Goldschmidt was a secretive man who paid little attention to people who disagreed with him, preferring a "behind closed doors" corporate model of decision making – gather your loyal lieutenants, tell them what to do, and declare success. A former corporate executive, the one-term Governor was a hot mess of ethically challenged behavior. But little attention was paid in those days when "boys were just being boys" and women were judged by... well, you get the idea.

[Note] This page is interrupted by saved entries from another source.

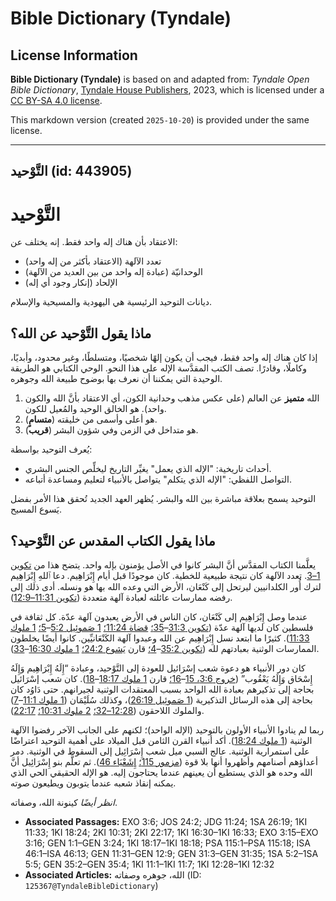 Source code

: # Bible Dictionary (Tyndale)

## License Information

**Bible Dictionary (Tyndale)** is based on and adapted from: _Tyndale Open Bible Dictionary_, [Tyndale House Publishers](https://tyndaleopenresources.com/), 2023, which is licensed under a [CC BY-SA 4.0 license](https://creativecommons.org/licenses/by-sa/4.0/legalcode.en).

This markdown version (created `2025-10-20`) is provided under the same license.



--------------------------------

## التَّوْحيد (id: 443905)

التَّوْحيد
==========

الاعتقاد بأن هناك إله واحد فقط. إنه يختلف عن:

* تعدد الآلهة (الاعتقاد بأكثر من إله واحد)
* الوحدانيّة (عبادة إله واحد من بين العديد من الآلهة)
* الإلحاد (إنكار وجود أي إله)

ديانات التوحيد الرئيسية هي اليهودية والمسيحية والإسلام.

ماذا يقول التَّوْحيد عن الله؟
-----------------------------

إذا كان هناك إله واحد فقط، فيجب أن يكون إلهًا شخصيًا، ومتسلطًا، وغير محدود، وأبديًا، وكاملًا، وقادرًا. تصف الكتب المقدَّسة الإله على هذا النحو. الوحي الكتابي هو الطريقة الوحيدة التي يمكننا أن نعرف بها بوضوح طبيعة الله وجوهره. 

1. الله **متميز** عن العالم (على عكس مذهب وحدانية الكون، أي الاعتقاد بأنَّ الله والكون واحد). هو الخالق الوحيد والمُعيل للكون.
2. هو أعلى وأسمى من خليقته (**متسامٍ**).
3. هو متداخل في الزمن وفي شؤون البشر (**قريب**).

يُعرف التوحيد بواسطة:

* أحداث تاريخية: "الإله الذي يعمل" يغيِّر التاريخ ليخلِّص الجنس البشري.
* التواصل اللفظي: "الإله الذي يتكلم" يتواصل بالأنبياء لتعليم ومساعدة أتباعه.

التوحيد يسمح بعلاقة مباشرة بين الله والبشر. يُظهر العهد الجديد تُحقق هذا الأمر بفضل يَسوع المسيح.

ماذا يقول الكتاب المقدس عن التَّوْحيد؟
--------------------------------------

يعلَّمنا الكتاب المقدَّس أنَّ البشر كانوا في الأصل يؤمنون بإله واحد. يتضح هذا من [تكوين 1–3](https://ref.ly/Gen1:1-Gen3:24). تعدد الآلهة كان نتيجة طبيعية للخطية. كان موجودًا قبل أيام إِبْرَاهِيم. دعا ٱللهِ إِبْرَاهِيم لترك أُور الكلدانيين ليرتحل إلى كَنْعَان، الأرض التي وعده الله بها هو ونسله. أدى ذلك إلى رفضه ممارسات عائلته لعبادة آلهة متعددة ([تكوين 11:31–12:9](https://ref.ly/Gen11:31-Gen12:9)).

عندما وصل إِبْرَاهِيم إلى كَنْعَان، كان الناس في الأرض يعبدون آلهة عدّة. كل ثقافة في فلسطين كان لديها آلهة عدّة ([تكوين 31:3](https://ref.ly/Gen31:3-Gen31:35)–[35؛](https://ref.ly/Gen31:3-Gen31:35) [قضاة 11:24؛](https://ref.ly/Judg11:24) [1 صَموئِيل 5:2](https://ref.ly/1Sam5:2-1Sam5:5)–[5؛](https://ref.ly/1Sam5:2-1Sam5:5) [1 ملوك 11:33](https://ref.ly/1Kgs11:33)). كثيرًا ما ابتعد نسل إِبْرَاهِيم عن الله وعبدوا آلهة الكَنْعَانيِّين. كانوا أيضًا يخلطون الممارسات الوثنية بعبادتهم لله ([تكوين 35:2](https://ref.ly/Gen35:2-Gen35:4)–[4؛](https://ref.ly/Gen35:2-Gen35:4) قارن [يَشوع 24:2؛](https://ref.ly/Josh24:2) [1 ملوك 16:30](https://ref.ly/1Kgs16:30-1Kgs16:33)–[33](https://ref.ly/1Kgs16:30-1Kgs16:33)).

كان دور الأنبياء هو دعوة شعب إسْرَائيل للعودة إلى التَّوْحيد، وعبادة “إِلَهُ إِبْرَاهِيم وَإِلَهُ إِسْحَاق وَإِلَهُ يَعْقُوب” ([خروج 3:6، 15](https://ref.ly/Exod3:6,Exod3:15-Exod3:16)–[16؛](https://ref.ly/Exod3:6,Exod3:15-Exod3:16) قارن [1 ملوك 18:17](https://ref.ly/1Kgs18:17-1Kgs18:18)–[18](https://ref.ly/1Kgs18:17-1Kgs18:18)). كان شعب إسْرَائيل بحاجة إلى تذكيرهم بعبادة الله الواحد بسبب المعتقدات الوثنية لجيرانهم. حتى دَاوُد كان بحاجة إلى هذه الرسائل التذكيرية ([1 صَموئِيل 26:19](https://ref.ly/1Sam26:19))، وكذلك سُلَيْمَان ([1 ملوك 11:1](https://ref.ly/1Kgs11:1-1Kgs11:7)–[7](https://ref.ly/1Kgs11:1-1Kgs11:7)) والملوك اللاحقون ([12:28–32؛](https://ref.ly/1Kgs12:28-1Kgs12:32) [2 ملوك 10:31؛](https://ref.ly/2Kgs10:31) [22:17](https://ref.ly/2Kgs22:17)).

ربما لم ينادوا الأنبياء الأولون بالتوحيد (الإله الواحد)؛ لكنهم على الجانب الآخر رفضوا الآلهة الوثنية ([1 ملوك 18:24](https://ref.ly/1Kgs18:24)). أكد أنبياء القرن الثامن قبل الميلاد على أهمية التوحيد اعتراضًا على استمرارية الوثنية. عالج السبي ميل شعب إِسْرَائِيل إلى السقوط في الوثنية. دمر أعداؤهم أصنامهم وأظهروا أنها بلا قوة ([مزمور 115؛](https://ref.ly/Ps115:1-Ps115:18) [إِشَعْيَاء 46](https://ref.ly/Isa46:1-Isa46:13)). ثم تعلَّم بنو إِسْرَائِيل أنَّ الله وحده هو الذي يستطيع أن يعينهم عندما يحتاجون إليه. هو الإله الحقيقي الحي الذي يمكنه إنقاذ شعبه عندما يتوبون ويطيعون صوته.

*انظر أيضًا*  كينونة الله، وصفاته.

* **Associated Passages:** EXO 3:6; JOS 24:2; JDG 11:24; 1SA 26:19; 1KI 11:33; 1KI 18:24; 2KI 10:31; 2KI 22:17; 1KI 16:30–1KI 16:33; EXO 3:15–EXO 3:16; GEN 1:1–GEN 3:24; 1KI 18:17–1KI 18:18; PSA 115:1–PSA 115:18; ISA 46:1–ISA 46:13; GEN 11:31–GEN 12:9; GEN 31:3–GEN 31:35; 1SA 5:2–1SA 5:5; GEN 35:2–GEN 35:4; 1KI 11:1–1KI 11:7; 1KI 12:28–1KI 12:32
* **Associated Articles:** الله، جوهره وصفاته (ID: `125367@TyndaleBibleDictionary`)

I was one of those 90 elected legislators called into Goldschmidt’s special session of 1990. I was one of a few lawmakers who stood up to Goldschmidt’s demands.
Goldschmidt is long gone from Oregon, thank you very much. But his bulldozer administration carved deep and lasting ruts in the lives of many citizens – none more deeply than the lives of injured and diseased Oregon workers.
Among the gems of Goldschmidt’s "reforms" was official recognition of "managed" medical care – a heavy handed shift to worker medical care that benefitted employers. Effectively, gone were family doctors and alternative health providers from the workers’ comp system, replaced by medical "managers," known as Managed Care Organizations.
Decades later, what once was hailed as an Oregon success story has become a deep state of secrecy, invisibility, medical interference and misery for patients who have the bad luck to get hurt at work and be forced into a MCO.
Perhaps, at long last, it’s time for fresh air in the stale dark corners of what passes for medical management these days in Oregon workers compensation.
Forgive my rant, but this is personal for me. I saw the dirty inside of the 1990 special session and I still represent the victims of those punitive 1990 laws.
I am comforted that the vast bulk of my clients know absolutely nothing about Neil Goldschmidt.
His administration is best forgotten.